◆ The task:
Count every line in the entries that contains "theory". Report that count alone.

◆ Data listing:
↓↓↓

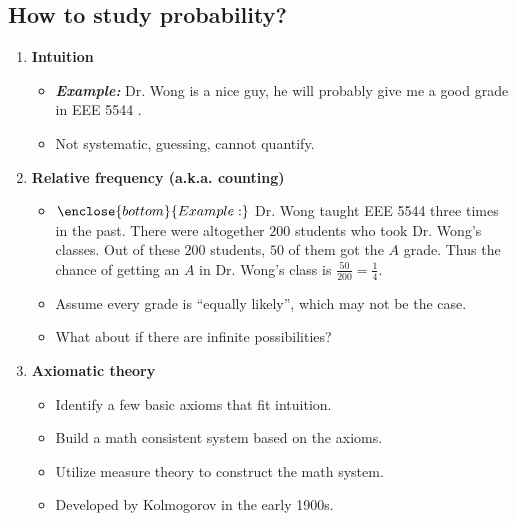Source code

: \subsection{How to study probability?}
\begin{enumerate}
\item \textbf{Intuition}
\begin{itemize}
\item \emph{\bf{Example:} } Dr. Wong is a nice guy, he will probably give me a good grade in EEE 5544 .
\item Not systematic, guessing, cannot quantify.
\end{itemize}

\item \textbf{Relative frequency (a.k.a. counting)} 
\begin{itemize}
\item $\enclose{bottom}{Example:}$ Dr. Wong taught EEE 5544 three times in the
  past. There were altogether $200$ students who took Dr. Wong's
  classes. Out of these $200$ students, $50$ of them got the \(A\) grade.
  Thus the chance of getting an \(A\) in Dr. Wong's class is
  \(\frac{50}{200}=\frac{1}{4}\).
\item Assume every grade is ``equally likely'', which may not be the case.
\item What about if there are infinite possibilities?
\end{itemize}

\item \textbf{Axiomatic theory} 
\begin{itemize}
  \item Identify a few basic axioms that fit intuition.
  \item Build a math consistent system based on the axioms.
  \item Utilize measure theory to construct the math system.
  \item Developed by Kolmogorov in the early 1900s.
\end{itemize}
\end{enumerate}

↑↑↑

◆ Your solution:
2